The strategy, called Improving Lives: the Future of Work, Health and Disability, builds on last year’s Work, Health and Disability Green Paper, which called for a comprehensive change to the UK’s approach to disability employment. It also coincided with the announcement that the UK will co-host a global disability summit in July 2018.
The news was welcomed by Microsoft, which had recently shown David Gauke, the Secretary of State for Work and Pensions, and Sarah Newton, the Minister of State for Disabled People, Health and Work, the success it has had in assisting people with a range of disabilities.
“We welcome the Government’s plan to get more disabled people and those with health conditions into work,” said Hugh Milward, Senior Director of Corporate, External and Legal Affairs. “Our mission is to empower every person on the planet to achieve more, and that truly means every person.
“Microsoft believes that technology can play a critical role in helping to remove some of the barriers that people with disabilities experience in the workplace and elsewhere.
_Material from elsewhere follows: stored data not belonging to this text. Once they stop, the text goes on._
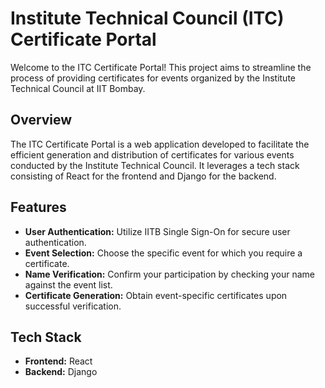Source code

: # Institute Technical Council (ITC) Certificate Portal

Welcome to the ITC Certificate Portal! This project aims to streamline the process of providing certificates for events organized by the Institute Technical Council at IIT Bombay.

## Overview

The ITC Certificate Portal is a web application developed to facilitate the efficient generation and distribution of certificates for various events conducted by the Institute Technical Council. It leverages a tech stack consisting of React for the frontend and Django for the backend.

## Features

- **User Authentication:** Utilize IITB Single Sign-On for secure user authentication.
- **Event Selection:** Choose the specific event for which you require a certificate.
- **Name Verification:** Confirm your participation by checking your name against the event list.
- **Certificate Generation:** Obtain event-specific certificates upon successful verification.

## Tech Stack

- **Frontend:** React
- **Backend:** Django


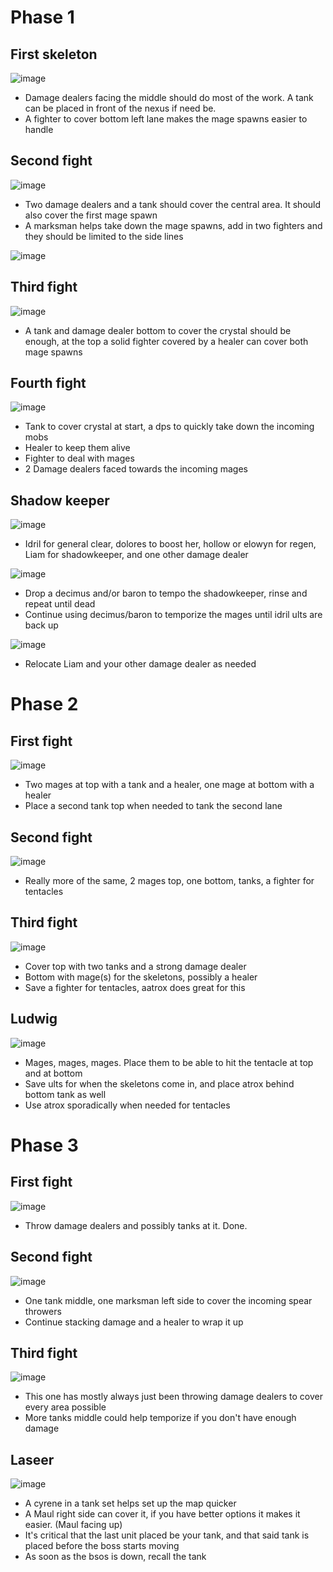 # Phase 1

## First skeleton

![image](https://github.com/Mawldor/WoR-content/assets/173509892/53c39227-a4dd-4dfa-873c-6e25d20990ec)


- Damage dealers facing the middle should do most of the work. A tank can be placed in front of the nexus if need be.
- A fighter to cover bottom left lane makes the mage spawns easier to handle

## Second fight

![image](https://github.com/Mawldor/WoR-content/assets/173509892/353c8f21-6fab-499c-81cb-2a73e055e049)

- Two damage dealers and a tank should cover the central area. It should also cover the first mage spawn
- A marksman helps take down the mage spawns, add in two fighters and they should be limited to the side lines

![image](https://github.com/Mawldor/WoR-content/assets/173509892/e8bf295a-93b8-4798-981a-32053241a767)


## Third fight

![image](https://github.com/Mawldor/WoR-content/assets/173509892/f7ba6abf-854d-425d-be73-23a42bbc4979)

- A tank and damage dealer bottom to cover the crystal should be enough, at the top a solid fighter covered by a healer can cover both mage spawns


## Fourth fight

![image](https://github.com/Mawldor/WoR-content/assets/173509892/0add4de0-d5f3-4a37-b9c5-a715973e31cd)

- Tank to cover crystal at start, a dps to quickly take down the incoming mobs
- Healer to keep them alive
- Fighter to deal with mages
- 2 Damage dealers faced towards the incoming mages

## Shadow keeper

![image](https://github.com/Mawldor/WoR-content/assets/173509892/fab42b23-05e2-4311-bd97-d2c0735802a0)


- Idril for general clear, dolores to boost her, hollow or elowyn for regen, Liam for shadowkeeper, and one other damage dealer

![image](https://github.com/Mawldor/WoR-content/assets/173509892/6e6f85f4-6c7a-4659-93d4-f6b2feff19f2)

- Drop a decimus and/or baron to tempo the shadowkeeper, rinse and repeat until dead
- Continue using decimus/baron to temporize the mages until idril ults are back up

![image](https://github.com/Mawldor/WoR-content/assets/173509892/da85372e-a0cd-423d-8046-333df9a68a93)

- Relocate Liam and your other damage dealer as needed



# Phase 2


## First fight

![image](https://github.com/Mawldor/WoR-content/assets/173509892/ccbc74e7-0cec-44a7-967f-d5d943bfd4a2)

- Two mages at top with a tank and a healer, one mage at bottom with a healer
- Place a second tank top when needed to tank the second lane

## Second fight

![image](https://github.com/Mawldor/WoR-content/assets/173509892/bbe54962-4c8e-4396-8c4c-2762cd11e04a)

- Really more of the same, 2 mages top, one bottom, tanks, a fighter for tentacles

## Third fight

![image](https://github.com/Mawldor/WoR-content/assets/173509892/62ca21b4-cbe2-41ba-9ae6-ec10f7264f28)

- Cover top with two tanks and a strong damage dealer
- Bottom with mage(s) for the skeletons, possibly a healer
- Save a fighter for tentacles, aatrox does great for this

## Ludwig

![image](https://github.com/Mawldor/WoR-content/assets/173509892/07a150a1-7aef-46f4-a0a9-5c9d1a3aa2cd)

- Mages, mages, mages. Place them to be able to hit the tentacle at top and at bottom
- Save ults for when the skeletons come in, and place atrox behind bottom tank as well
- Use atrox sporadically when needed for tentacles

# Phase 3

## First fight

![image](https://github.com/Mawldor/WoR-content/assets/173509892/85d6897d-4ab9-487f-8b07-fb1331920e91)

- Throw damage dealers and possibly tanks at it. Done.

## Second fight

![image](https://github.com/Mawldor/WoR-content/assets/173509892/3bbebcff-86d5-4dde-8aad-05056d5115c7)

- One tank middle, one marksman left side to cover the incoming spear throwers
- Continue stacking damage and a healer to wrap it up

## Third fight

![image](https://github.com/Mawldor/WoR-content/assets/173509892/8350e235-b3ba-4776-9cc9-510a1da595e1)

- This one has mostly always just been throwing damage dealers to cover every area possible
- More tanks middle could help temporize if you don't have enough damage


## Laseer

![image](https://github.com/Mawldor/WoR-content/assets/173509892/000913c8-3218-4f98-85d2-72b24173373e)


- A cyrene in a tank set helps set up the map quicker
- A Maul right side can cover it, if you have better options it makes it easier. (Maul facing up)
- It's critical that the last unit placed be your tank, and that said tank is placed before the boss starts moving
- As soon as the bsos is down, recall the tank








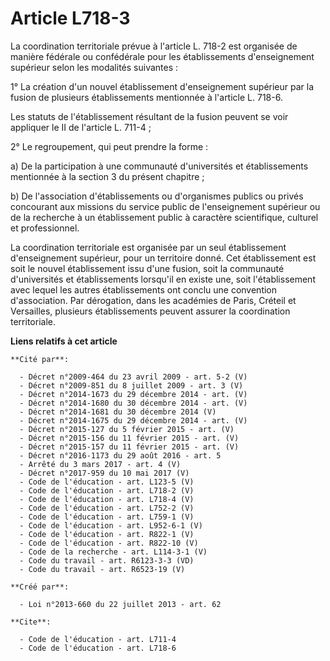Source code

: # Article L718-3

La coordination territoriale prévue à l'article L. 718-2 est organisée de manière fédérale ou confédérale pour les
établissements d'enseignement supérieur selon les modalités suivantes : 

1° La création d'un nouvel établissement d'enseignement supérieur par la fusion de plusieurs établissements mentionnée à
l'article L. 718-6. 

Les statuts de l'établissement résultant de la fusion peuvent se voir appliquer le II de l'article L. 711-4 ; 

2° Le regroupement, qui peut prendre la forme : 

a) De la participation à une communauté d'universités et établissements mentionnée à la section 3 du présent chapitre ; 

b) De l'association d'établissements ou d'organismes publics ou privés concourant aux missions du service public de
l'enseignement supérieur ou de la recherche à un établissement public à caractère scientifique, culturel et professionnel. 

La coordination territoriale est organisée par un seul établissement d'enseignement supérieur, pour un territoire donné. Cet
établissement est soit le nouvel établissement issu d'une fusion, soit la communauté d'universités et établissements
lorsqu'il en existe une, soit l'établissement avec lequel les autres établissements ont conclu une convention d'association.
Par dérogation, dans les académies de Paris, Créteil et Versailles, plusieurs établissements peuvent assurer la coordination
territoriale.

**Liens relatifs à cet article**

	**Cité par**:

	  - Décret n°2009-464 du 23 avril 2009 - art. 5-2 (V)
	  - Décret n°2009-851 du 8 juillet 2009 - art. 3 (V)
	  - Décret n°2014-1673 du 29 décembre 2014 - art. (V)
	  - Décret n°2014-1680 du 30 décembre 2014 - art. (V)
	  - Décret n°2014-1681 du 30 décembre 2014 (V)
	  - Décret n°2014-1675 du 29 décembre 2014 - art. (V)
	  - Décret n°2015-127 du 5 février 2015 - art. (V)
	  - Décret n°2015-156 du 11 février 2015 - art. (V)
	  - Décret n°2015-157 du 11 février 2015 - art. (V)
	  - Décret n°2016-1173 du 29 août 2016 - art. 5
	  - Arrêté du 3 mars 2017 - art. 4 (V)
	  - Décret n°2017-959 du 10 mai 2017 (V)
	  - Code de l'éducation - art. L123-5 (V)
	  - Code de l'éducation - art. L718-2 (V)
	  - Code de l'éducation - art. L718-4 (V)
	  - Code de l'éducation - art. L752-2 (V)
	  - Code de l'éducation - art. L759-1 (V)
	  - Code de l'éducation - art. L952-6-1 (V)
	  - Code de l'éducation - art. R822-1 (V)
	  - Code de l'éducation - art. R822-10 (V)
	  - Code de la recherche - art. L114-3-1 (V)
	  - Code du travail - art. R6123-3-3 (VD)
	  - Code du travail - art. R6523-19 (V)

	**Créé par**:

	  - Loi n°2013-660 du 22 juillet 2013 - art. 62

	**Cite**:

	  - Code de l'éducation - art. L711-4
	  - Code de l'éducation - art. L718-6
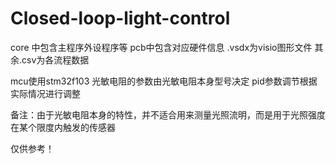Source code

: # Closed-loop-light-control

core 中包含主程序外设程序等
pcb中包含对应硬件信息
.vsdx为visio图形文件
其余.csv为各流程数据

mcu使用stm32f103
光敏电阻的参数由光敏电阻本身型号决定
pid参数调节根据实际情况进行调整

备注：由于光敏电阻本身的特性，并不适合用来测量光照流明，而是用于光照强度在某个限度内触发的传感器

仅供参考！


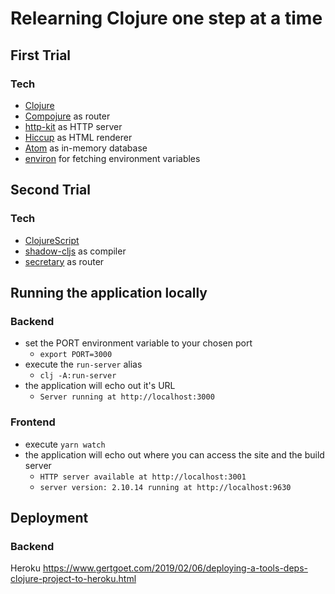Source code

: # Relearning Clojure one step at a time

## First Trial
### Tech
- [Clojure](https://clojure.org/)
- [Compojure](https://github.com/weavejester/compojure) as router
- [http-kit](https://github.com/http-kit/http-kit) as HTTP server
- [Hiccup](https://github.com/weavejester/hiccup) as HTML renderer
- [Atom](https://clojure.org/reference/atoms) as in-memory database
- [environ](https://github.com/weavejester/environ) for fetching environment variables

## Second Trial
### Tech
- [ClojureScript](https://clojurescript.org/)
- [shadow-cljs](http://shadow-cljs.org/) as compiler
- [secretary](https://github.com/clj-commons/secretary) as router

## Running the application locally
### Backend
- set the PORT environment variable to your chosen port
  - `export PORT=3000`
- execute the `run-server` alias
  - `clj -A:run-server`
- the application will echo out it's URL
  - `Server running at http://localhost:3000`
 
### Frontend
- execute `yarn watch`
- the application will echo out where you can access the site and the build server
  - `HTTP server available at http://localhost:3001`
  - `server version: 2.10.14 running at http://localhost:9630`

## Deployment
### Backend
Heroku
https://www.gertgoet.com/2019/02/06/deploying-a-tools-deps-clojure-project-to-heroku.html
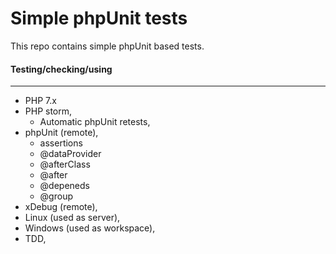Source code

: <h1> Simple phpUnit tests </h1>

<p>
This repo contains simple phpUnit based tests.
</p>

<h4>Testing/checking/using</h4>
<hr/>

<ul>
<li>PHP 7.x</li>
<li>PHP storm,
    <ul>
        <li>Automatic phpUnit retests,</li>
    </ul></li>    
<li>phpUnit (remote),
    <ul>
        <li>assertions</li>
        <li>@dataProvider</li>
        <li>@afterClass</li>
        <li>@after</li>
        <li>@depeneds</li>
        <li>@group</li>
    </ul></li>
<li>xDebug (remote),</li>
<li>Linux (used as server),</li>
<li>Windows (used as workspace),</li>
<li>TDD,</li>
</li>
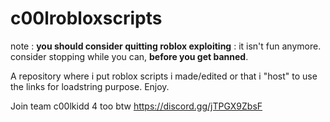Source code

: # c00lrobloxscripts
note : **you should consider quitting roblox exploiting** : it isn't fun anymore. consider stopping while you can, **before you get banned**.

A repository where i put roblox scripts i made/edited or that i "host" to use the links for loadstring purpose. 
Enjoy.

Join team c00lkidd 4 too btw https://discord.gg/jTPGX9ZbsF
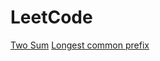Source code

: # LeetCode
[Two Sum](https://github.com/ArinaMlt/LeetCode/blob/main/TwoSum.java)
[Longest common prefix](https://github.com/ArinaMlt/LeetCode/blob/main/LongestCommonPrefix.java)
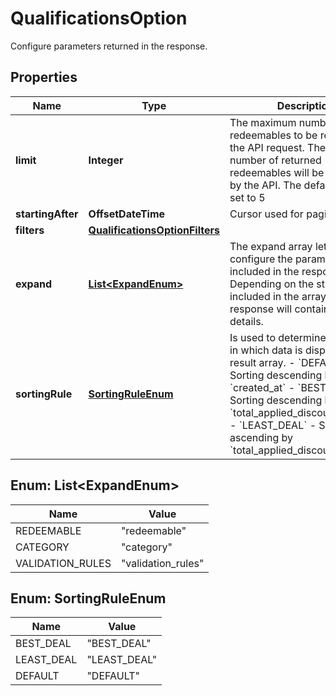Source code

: 

# QualificationsOption

Configure parameters returned in the response.

## Properties

| Name | Type | Description |
|------------ | ------------- | ------------- |
|**limit** | **Integer** | The maximum number of redeemables to be returned in the API request. The actual number of returned redeemables will be determined by the API. The default value is set to 5 |
|**startingAfter** | **OffsetDateTime** | Cursor used for paging. |
|**filters** | [**QualificationsOptionFilters**](QualificationsOptionFilters.md) |  |
|**expand** | [**List&lt;ExpandEnum&gt;**](#List&lt;ExpandEnum&gt;) | The expand array lets you configure the parameters included in the response. Depending on the strings included in the array, the response will contain different details.   | **Expand Option** | **Response Body** | |:---|:---| | [\&quot;redeemable\&quot;] | - Returns the redeemables&#39; metadata. | | [\&quot;category\&quot;] | - Returns an expanded &#x60;categories&#x60; object, showing details about the category. | | [\&quot;validation_rules\&quot;] | - Returns an expanded &#x60;validation_rules&#x60; object, showing details about the validation rules. | |
|**sortingRule** | [**SortingRuleEnum**](#SortingRuleEnum) | Is used to determine the order in which data is displayed in the result array.    - &#x60;DEFAULT&#x60; - Sorting descending by &#x60;created_at&#x60;   - &#x60;BEST_DEAL&#x60; - Sorting descending by &#x60;total_applied_discount_amount&#x60;   - &#x60;LEAST_DEAL&#x60; - Sorting ascending by &#x60;total_applied_discount_amount&#x60; |



## Enum: List&lt;ExpandEnum&gt;

| Name | Value |
|---- | -----|
| REDEEMABLE | &quot;redeemable&quot; |
| CATEGORY | &quot;category&quot; |
| VALIDATION_RULES | &quot;validation_rules&quot; |



## Enum: SortingRuleEnum

| Name | Value |
|---- | -----|
| BEST_DEAL | &quot;BEST_DEAL&quot; |
| LEAST_DEAL | &quot;LEAST_DEAL&quot; |
| DEFAULT | &quot;DEFAULT&quot; |



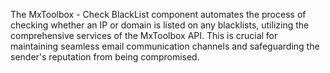 The MxToolbox - Check BlackList component automates the process of checking whether an IP or domain is listed on any blacklists, utilizing the comprehensive services of the MxToolbox API. This is crucial for maintaining seamless email communication channels and safeguarding the sender's reputation from being compromised.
We urge everyone to include, engage and employ people with disabilities. If we ignore the disabled population, we are missing out on a huge number of talented problem solvers who bring a diverse and welcome point of view into any workplace.
“It requires a global effort, but it is one that will lead to better design, better systems and a better world for all.”
The Government’s announcement came just days after Hector Minto, Senior Technology Evangelist at Microsoft, showed Gauke and Newton a range of products the technology company has created to help disabled people.
The first, Seeing AI, helps blind and partially sighted people by using artificial intelligence to recognise objects, friends and text via a phone or tablet’s camera and describing them to the user.
Minto followed that with a demonstration of the automatic translation features embedded in PowerPoint. “People who are deaf or hard of hearing can have live subtitles in any meeting,” he said.
Lastly, he showed off Eye Control, which is being used by thousands of people to control their mouse, type using an on-screen keyboard, and communicate with people using text-to-speech just by moving their eyes. Support for the technology has been embedded in Windows 10 since the recent free Fall Creators Update, but requires an eye tracker camera.
The eye-tracking device Minto used cost just £150 to buy, which surprised Gauke: “I was aware of the technology but the fact that it’s so available at that affordable price…” he said.
“The important thing for people in the workplace with disabilities is that they feel they can go to any computer, not just the computer where their specialist software is installed. What we are trying to do is make it so assistive technology is everywhere,” Minto added.
Gauke said he was pleased to see technology making a difference to people with disabilities in the workplace.
“What we are seeing is employers adopting new technology that can help people deal with things that would otherwise be a problem but are increasingly much less of a problem. That’s really encouraging,” he said. “What we want to do is to continue working with employers to exploit the opportunities of new technology and keep testing and learning to find out what works and what are the things that can make a difference, so that more disabled people can fulfil their potential and get a great job.”
Separately, in an event at Microsoft’s office in London, Penny Mordaunt, Secretary of State for International Development, also placed technology at the core of the Government’s efforts to support people with disabilities.
Unveiling the Global Disability Summit, to be held in the UK next year, she said: “It is vital that we harness the smartest solutions from every sector, from Government and business, through to civil society and academia. As well as getting the basics right for people with disabilities, access to healthcare, livelihoods, a good education and freedom from fear and violence, I know that technology will be at the heart of many solutions that we create.
“Thanks to technology, we have opportunities previous generations did not. We have the power to eradicate poverty, to enable a person to participate fully in society, to overcome barriers, to be connected, to be empowered. Technology reduces our costs, extends our reach and helps us realise our dreams.”
Microsoft’s welcome for the summit was the latest example of how the company works with Government, non-Governmental organisations and technology suppliers to create accessible systems at the design stage.
“If you design for a disability, you end up creating solutions that are easy for all. That also raises the profile of disabled talent in an organisation at the earlier stage,” Milward said. “Many middle and low-income countries are yet to realise the societal benefit of assistive technology. However, lower-cost hardware, more solutions baked into the operating systems, and expertise on the technology being shared via social media is starting to have an impact.”
The Department for International Development said innovation and expertise from companies including Microsoft would be “vital” in learning how to support people with disabilities in the developing world.